Task directions:
From the entries below, count the lines with "Netlify". Write only the count.

Provided records:
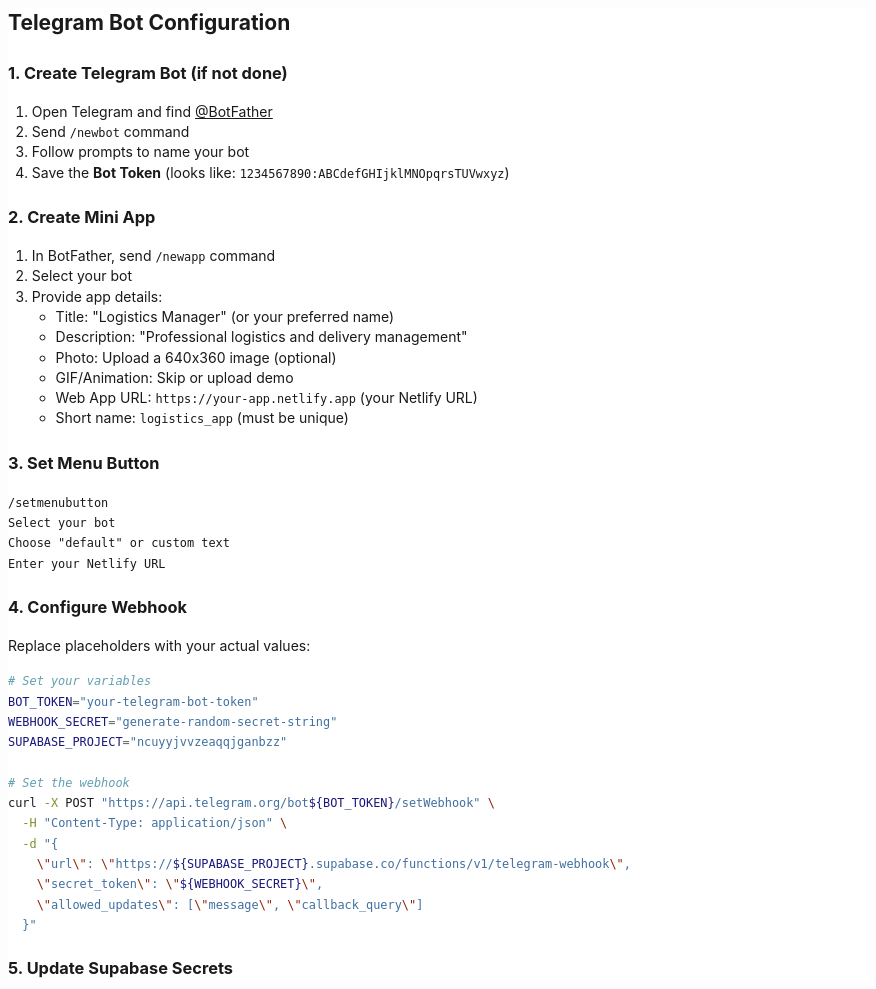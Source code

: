 ## Telegram Bot Configuration

### 1. Create Telegram Bot (if not done)

1. Open Telegram and find [@BotFather](https://t.me/botfather)
2. Send `/newbot` command
3. Follow prompts to name your bot
4. Save the **Bot Token** (looks like: `1234567890:ABCdefGHIjklMNOpqrsTUVwxyz`)

### 2. Create Mini App

1. In BotFather, send `/newapp` command
2. Select your bot
3. Provide app details:
   - Title: "Logistics Manager" (or your preferred name)
   - Description: "Professional logistics and delivery management"
   - Photo: Upload a 640x360 image (optional)
   - GIF/Animation: Skip or upload demo
   - Web App URL: `https://your-app.netlify.app` (your Netlify URL)
   - Short name: `logistics_app` (must be unique)

### 3. Set Menu Button

```
/setmenubutton
Select your bot
Choose "default" or custom text
Enter your Netlify URL
```

### 4. Configure Webhook

Replace placeholders with your actual values:

```bash
# Set your variables
BOT_TOKEN="your-telegram-bot-token"
WEBHOOK_SECRET="generate-random-secret-string"
SUPABASE_PROJECT="ncuyyjvvzeaqqjganbzz"

# Set the webhook
curl -X POST "https://api.telegram.org/bot${BOT_TOKEN}/setWebhook" \
  -H "Content-Type: application/json" \
  -d "{
    \"url\": \"https://${SUPABASE_PROJECT}.supabase.co/functions/v1/telegram-webhook\",
    \"secret_token\": \"${WEBHOOK_SECRET}\",
    \"allowed_updates\": [\"message\", \"callback_query\"]
  }"
```

### 5. Update Supabase Secrets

Reply to the task:
2